Task details: With the line containing "- What is the" as the start and the line containing "### Summary" as the end, transcribe that span of the entries below exactly, including both.

Dataset content:
○ ○ ○ ○

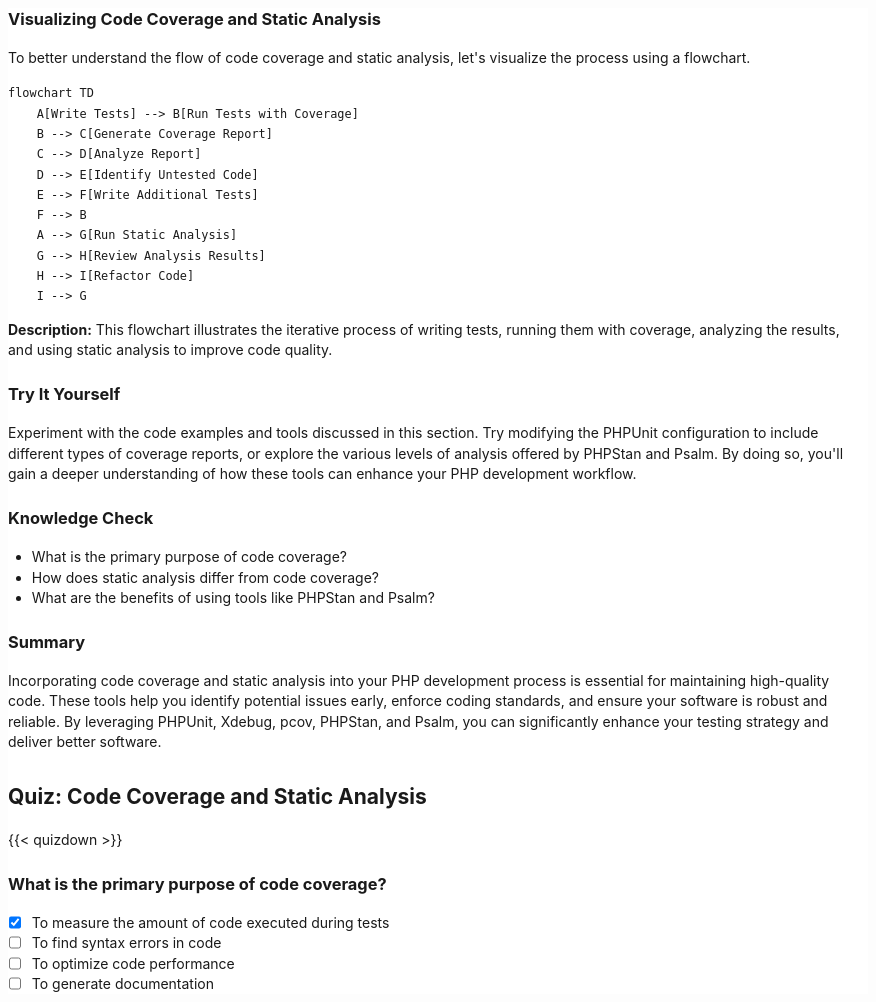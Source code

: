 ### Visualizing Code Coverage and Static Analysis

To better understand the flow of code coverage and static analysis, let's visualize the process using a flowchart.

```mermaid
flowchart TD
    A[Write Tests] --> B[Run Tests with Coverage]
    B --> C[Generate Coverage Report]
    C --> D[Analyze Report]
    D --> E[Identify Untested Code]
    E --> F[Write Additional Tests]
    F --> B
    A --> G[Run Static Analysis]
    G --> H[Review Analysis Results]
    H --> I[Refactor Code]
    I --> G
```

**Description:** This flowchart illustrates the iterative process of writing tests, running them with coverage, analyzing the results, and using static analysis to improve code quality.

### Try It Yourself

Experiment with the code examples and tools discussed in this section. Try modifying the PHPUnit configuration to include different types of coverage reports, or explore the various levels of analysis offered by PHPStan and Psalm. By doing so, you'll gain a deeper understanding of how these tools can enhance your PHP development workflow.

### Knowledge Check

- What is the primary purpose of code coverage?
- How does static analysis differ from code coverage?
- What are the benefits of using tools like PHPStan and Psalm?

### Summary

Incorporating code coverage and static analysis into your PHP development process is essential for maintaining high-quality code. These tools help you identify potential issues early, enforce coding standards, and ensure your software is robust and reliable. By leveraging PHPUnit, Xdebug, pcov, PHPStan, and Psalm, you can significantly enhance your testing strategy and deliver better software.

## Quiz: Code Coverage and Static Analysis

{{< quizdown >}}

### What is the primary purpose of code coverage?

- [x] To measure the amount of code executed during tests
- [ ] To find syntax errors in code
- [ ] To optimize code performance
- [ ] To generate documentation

○ ○ ○ ○

Task output:
- What is the primary purpose of code coverage?
- How does static analysis differ from code coverage?
- What are the benefits of using tools like PHPStan and Psalm?

### Summary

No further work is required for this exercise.